For more information about Search Server 2008 deployment with Office SharePoint Server 2007, see Federated Search [Search Server 2008].
Shell Data Stores
Before a third-party developer of new file formats and data stores can get those formats and stores to appear in query results in Windows Explorer, the developer must implement a Shell data source. A Shell data source is a component that is used to extend the Shell namespace and expose items in a data store. A data store is a repository of data. A data store can be exposed to the Shell programming model as a container that uses a Shell data source. The items in a data store can be indexed by the Windows Search system using a protocol handler. The protocol handler implements the protocol for accessing a content source in its native format. The ISearchProtocol and ISearchProtocol2 interfaces are used to implement a custom protocol handler to expand the data sources that can be indexed.

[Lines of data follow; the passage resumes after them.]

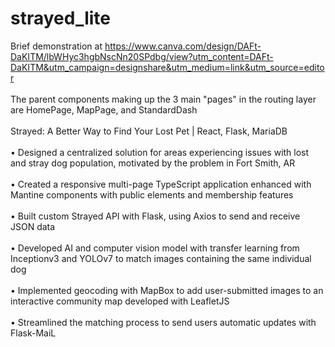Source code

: # strayed_lite

Brief demonstration at https://www.canva.com/design/DAFt-DaKITM/lbWHyc3hgbNscNn20SPdbg/view?utm_content=DAFt-DaKITM&utm_campaign=designshare&utm_medium=link&utm_source=editor
 <br></br>
 The parent components making up the 3 main "pages" in the routing layer are HomePage, MapPage, and StandardDash<br></br>
 Strayed: A Better Way to Find Your Lost Pet | React, Flask, MariaDB
 <br></br>
 • Designed a centralized solution for areas experiencing issues with lost and stray dog population, motivated by the
 problem in Fort Smith, AR<br></br>
 • Created a responsive multi-page TypeScript application enhanced with Mantine components with public elements
 and membership features<br></br>
 • Built custom Strayed API with Flask, using Axios to send and receive JSON data<br></br>
 • Developed AI and computer vision model with transfer learning from Inceptionv3 and YOLOv7 to match images
 containing the same individual dog<br></br>
 • Implemented geocoding with MapBox to add user-submitted images to an interactive community map developed
 with LeafletJS<br></br>
 • Streamlined the matching process to send users automatic updates with Flask-MaiL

If you want the query results to appear in Windows Explorer, you must implement a Shell data source before you can create a protocol handler to extend the index. However, if all queries will be programmatic (through OLE DB for example) and interpreted by the application's code rather than the Shell, a Shell namespace while still preferred is not strictly required.
A Shell data source is sometimes known as a Shell namespace extension. A handler is sometimes known as a Shell extension or a Shell extension handler.

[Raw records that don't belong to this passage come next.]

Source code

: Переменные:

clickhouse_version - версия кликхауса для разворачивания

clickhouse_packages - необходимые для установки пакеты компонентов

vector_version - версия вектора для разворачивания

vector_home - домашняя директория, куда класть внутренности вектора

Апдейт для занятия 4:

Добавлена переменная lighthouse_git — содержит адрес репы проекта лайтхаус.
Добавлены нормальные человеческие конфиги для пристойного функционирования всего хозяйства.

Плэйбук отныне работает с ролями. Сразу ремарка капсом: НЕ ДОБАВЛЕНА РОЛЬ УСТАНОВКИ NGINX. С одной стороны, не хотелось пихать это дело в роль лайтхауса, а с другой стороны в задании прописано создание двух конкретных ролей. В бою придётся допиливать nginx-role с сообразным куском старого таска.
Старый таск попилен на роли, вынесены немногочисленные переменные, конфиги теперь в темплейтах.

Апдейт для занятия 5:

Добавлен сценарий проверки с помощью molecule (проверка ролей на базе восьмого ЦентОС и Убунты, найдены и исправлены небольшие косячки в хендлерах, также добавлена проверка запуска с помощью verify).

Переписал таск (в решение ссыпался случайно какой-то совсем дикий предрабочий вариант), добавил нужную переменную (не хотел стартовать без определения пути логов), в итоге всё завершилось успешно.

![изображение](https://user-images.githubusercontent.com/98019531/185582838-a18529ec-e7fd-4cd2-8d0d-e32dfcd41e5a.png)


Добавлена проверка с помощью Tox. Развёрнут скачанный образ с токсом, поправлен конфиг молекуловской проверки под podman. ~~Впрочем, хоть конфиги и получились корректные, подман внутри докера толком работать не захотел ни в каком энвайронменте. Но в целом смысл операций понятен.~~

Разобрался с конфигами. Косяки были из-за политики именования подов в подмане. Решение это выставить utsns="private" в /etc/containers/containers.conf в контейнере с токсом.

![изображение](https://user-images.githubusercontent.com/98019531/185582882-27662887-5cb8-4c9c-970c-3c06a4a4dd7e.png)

If you want users to view their search results from within Windows Explorer, then you must create a protocol handler and one or more of the following add-ins:
- Shortcut menu handler
- Icon handler
- Some other type of file handler
For a list of handlers identified by the developer scenario you are trying to achieve, see "Overview of Handlers" in Windows Search as a Development Platform. For information on creating handlers, see Registering Shell Extensions, Context Menu, and File Type Handlers.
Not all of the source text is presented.